| About this exercise |
When you reach the line containing "O **repositório centralizado**" in the data below, begin returning lines exactly as written, and stop once the line containing "### Pipeline Automatizada - Núcleo da Solução" has been returned.

--- START ---

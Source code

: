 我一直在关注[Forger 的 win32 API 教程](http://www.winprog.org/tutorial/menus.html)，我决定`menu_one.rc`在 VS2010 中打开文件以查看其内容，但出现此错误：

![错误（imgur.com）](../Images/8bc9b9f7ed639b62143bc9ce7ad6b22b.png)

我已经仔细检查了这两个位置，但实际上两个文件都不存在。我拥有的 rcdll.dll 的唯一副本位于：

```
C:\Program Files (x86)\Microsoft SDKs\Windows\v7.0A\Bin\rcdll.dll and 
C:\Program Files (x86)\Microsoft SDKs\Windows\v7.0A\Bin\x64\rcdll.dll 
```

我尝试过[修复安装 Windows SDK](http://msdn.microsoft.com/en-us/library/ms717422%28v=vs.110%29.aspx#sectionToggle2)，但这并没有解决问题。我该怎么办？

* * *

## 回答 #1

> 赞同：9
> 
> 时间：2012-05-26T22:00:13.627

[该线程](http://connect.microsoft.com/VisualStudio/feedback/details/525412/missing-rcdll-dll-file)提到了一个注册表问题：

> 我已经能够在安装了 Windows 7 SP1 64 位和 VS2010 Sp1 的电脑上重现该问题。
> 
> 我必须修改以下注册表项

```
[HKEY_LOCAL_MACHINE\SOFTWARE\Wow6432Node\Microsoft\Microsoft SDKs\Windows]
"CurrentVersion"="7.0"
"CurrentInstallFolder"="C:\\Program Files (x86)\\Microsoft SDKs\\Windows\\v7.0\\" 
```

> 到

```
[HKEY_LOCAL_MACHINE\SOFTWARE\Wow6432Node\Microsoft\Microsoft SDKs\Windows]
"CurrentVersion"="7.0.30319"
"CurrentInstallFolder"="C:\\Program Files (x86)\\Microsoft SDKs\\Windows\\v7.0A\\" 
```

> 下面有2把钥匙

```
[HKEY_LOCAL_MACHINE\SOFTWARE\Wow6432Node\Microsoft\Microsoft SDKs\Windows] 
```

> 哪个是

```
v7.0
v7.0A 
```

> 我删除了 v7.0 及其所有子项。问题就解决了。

--- END ---
--- START ---

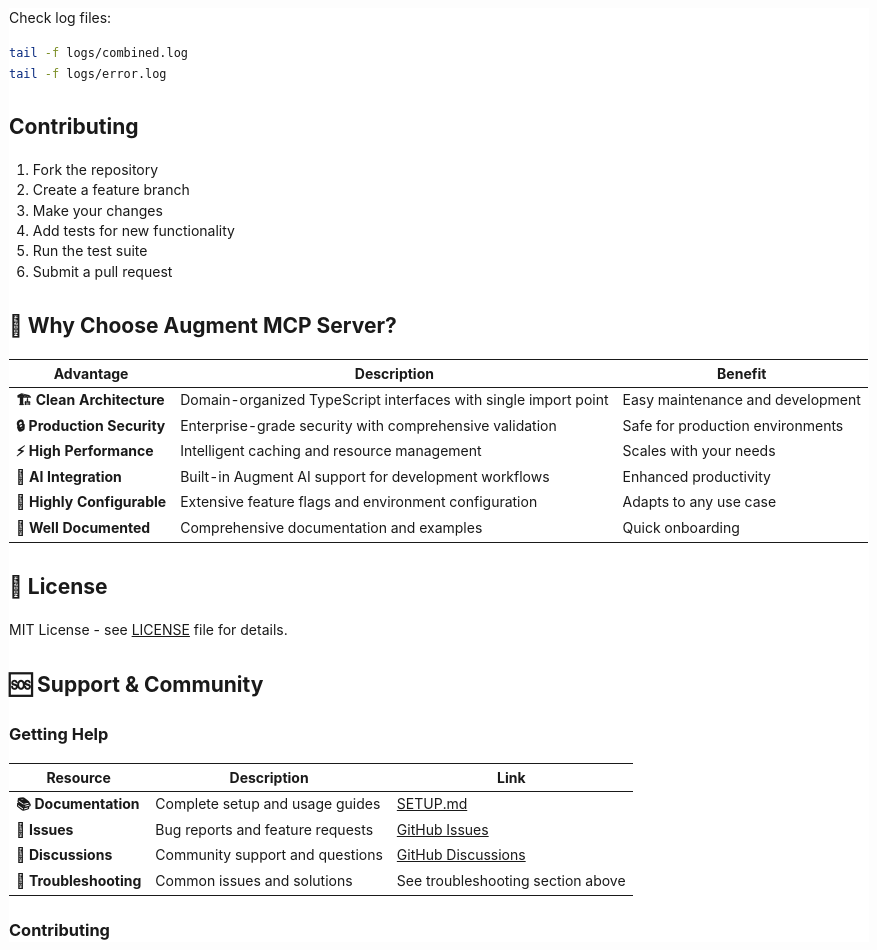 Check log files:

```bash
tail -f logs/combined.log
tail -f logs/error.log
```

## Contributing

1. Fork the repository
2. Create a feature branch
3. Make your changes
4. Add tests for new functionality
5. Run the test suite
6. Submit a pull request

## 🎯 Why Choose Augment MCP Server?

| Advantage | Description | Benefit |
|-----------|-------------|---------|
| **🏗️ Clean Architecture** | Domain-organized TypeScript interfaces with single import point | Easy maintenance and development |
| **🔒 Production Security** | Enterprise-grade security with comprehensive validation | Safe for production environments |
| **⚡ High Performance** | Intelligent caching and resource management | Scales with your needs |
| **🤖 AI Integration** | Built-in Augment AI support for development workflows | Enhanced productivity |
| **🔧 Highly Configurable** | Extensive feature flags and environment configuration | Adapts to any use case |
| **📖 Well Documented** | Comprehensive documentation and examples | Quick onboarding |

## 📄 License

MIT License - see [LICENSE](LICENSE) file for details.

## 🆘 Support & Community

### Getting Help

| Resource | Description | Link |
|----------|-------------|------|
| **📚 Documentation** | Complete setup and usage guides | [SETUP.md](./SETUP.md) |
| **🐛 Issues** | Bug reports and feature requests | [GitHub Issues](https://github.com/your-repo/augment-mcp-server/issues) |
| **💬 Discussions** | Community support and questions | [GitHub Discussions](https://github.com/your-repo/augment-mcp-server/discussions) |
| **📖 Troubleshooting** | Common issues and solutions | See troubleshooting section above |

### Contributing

--- END ---
--- START ---

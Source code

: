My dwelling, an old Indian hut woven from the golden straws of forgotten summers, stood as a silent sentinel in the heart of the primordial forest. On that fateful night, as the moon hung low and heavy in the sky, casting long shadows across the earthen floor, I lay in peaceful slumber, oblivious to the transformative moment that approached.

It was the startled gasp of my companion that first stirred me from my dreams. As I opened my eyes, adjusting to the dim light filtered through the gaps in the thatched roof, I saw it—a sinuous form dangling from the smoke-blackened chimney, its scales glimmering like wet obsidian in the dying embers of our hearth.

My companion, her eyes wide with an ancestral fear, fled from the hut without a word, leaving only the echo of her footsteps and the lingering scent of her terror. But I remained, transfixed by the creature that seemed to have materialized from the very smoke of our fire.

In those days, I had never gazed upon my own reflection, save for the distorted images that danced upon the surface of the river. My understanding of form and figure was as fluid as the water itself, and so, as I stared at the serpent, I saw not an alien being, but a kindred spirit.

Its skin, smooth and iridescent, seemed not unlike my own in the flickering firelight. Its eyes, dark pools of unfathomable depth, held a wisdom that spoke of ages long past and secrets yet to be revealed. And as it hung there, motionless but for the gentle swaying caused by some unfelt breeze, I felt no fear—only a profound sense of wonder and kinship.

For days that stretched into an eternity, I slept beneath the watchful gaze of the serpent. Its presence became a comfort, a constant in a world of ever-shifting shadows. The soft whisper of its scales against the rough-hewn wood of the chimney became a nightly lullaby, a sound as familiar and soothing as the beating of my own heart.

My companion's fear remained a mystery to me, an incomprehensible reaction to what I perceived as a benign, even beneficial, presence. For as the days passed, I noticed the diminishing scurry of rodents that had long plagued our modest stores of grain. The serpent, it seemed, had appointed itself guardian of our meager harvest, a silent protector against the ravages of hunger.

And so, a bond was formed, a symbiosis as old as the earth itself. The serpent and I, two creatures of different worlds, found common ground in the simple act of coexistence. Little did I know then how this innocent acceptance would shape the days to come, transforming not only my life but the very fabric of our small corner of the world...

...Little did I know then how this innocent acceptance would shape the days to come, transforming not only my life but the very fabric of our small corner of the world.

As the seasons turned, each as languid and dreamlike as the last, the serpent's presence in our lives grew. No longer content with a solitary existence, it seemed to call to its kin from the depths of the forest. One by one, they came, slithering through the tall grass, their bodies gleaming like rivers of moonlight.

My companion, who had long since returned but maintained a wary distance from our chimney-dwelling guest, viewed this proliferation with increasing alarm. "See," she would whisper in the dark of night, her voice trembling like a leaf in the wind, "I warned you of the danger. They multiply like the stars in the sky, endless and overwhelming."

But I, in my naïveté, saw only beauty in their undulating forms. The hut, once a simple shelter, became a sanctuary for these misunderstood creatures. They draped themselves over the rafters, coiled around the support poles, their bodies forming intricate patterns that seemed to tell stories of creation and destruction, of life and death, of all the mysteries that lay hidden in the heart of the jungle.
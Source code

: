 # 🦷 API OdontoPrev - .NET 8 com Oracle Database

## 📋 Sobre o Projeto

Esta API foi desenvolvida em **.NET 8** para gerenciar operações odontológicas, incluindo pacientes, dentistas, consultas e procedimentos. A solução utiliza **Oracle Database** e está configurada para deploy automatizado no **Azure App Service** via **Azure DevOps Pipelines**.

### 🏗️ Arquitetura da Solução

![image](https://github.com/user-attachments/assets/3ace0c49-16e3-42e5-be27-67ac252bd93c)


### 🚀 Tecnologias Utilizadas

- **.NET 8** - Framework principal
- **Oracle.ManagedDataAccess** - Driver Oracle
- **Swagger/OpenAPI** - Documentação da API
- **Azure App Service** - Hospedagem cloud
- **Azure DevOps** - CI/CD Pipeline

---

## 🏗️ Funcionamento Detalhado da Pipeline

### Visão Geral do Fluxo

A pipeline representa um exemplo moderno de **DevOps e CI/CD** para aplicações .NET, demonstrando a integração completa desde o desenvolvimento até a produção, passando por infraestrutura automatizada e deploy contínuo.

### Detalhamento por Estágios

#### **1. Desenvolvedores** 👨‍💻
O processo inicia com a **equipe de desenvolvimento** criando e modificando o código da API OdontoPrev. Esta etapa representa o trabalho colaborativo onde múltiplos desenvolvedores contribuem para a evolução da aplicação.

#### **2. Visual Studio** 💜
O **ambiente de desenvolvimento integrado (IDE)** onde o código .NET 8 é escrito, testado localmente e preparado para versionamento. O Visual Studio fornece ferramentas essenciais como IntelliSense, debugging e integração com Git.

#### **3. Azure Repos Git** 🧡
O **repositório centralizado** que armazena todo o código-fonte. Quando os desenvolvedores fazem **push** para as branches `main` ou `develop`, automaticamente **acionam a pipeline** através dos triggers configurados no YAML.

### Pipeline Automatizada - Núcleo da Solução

--- END ---

| Reply to the exercise |
O **repositório centralizado** que armazena todo o código-fonte. Quando os desenvolvedores fazem **push** para as branches `main` ou `develop`, automaticamente **acionam a pipeline** através dos triggers configurados no YAML.

### Pipeline Automatizada - Núcleo da Solução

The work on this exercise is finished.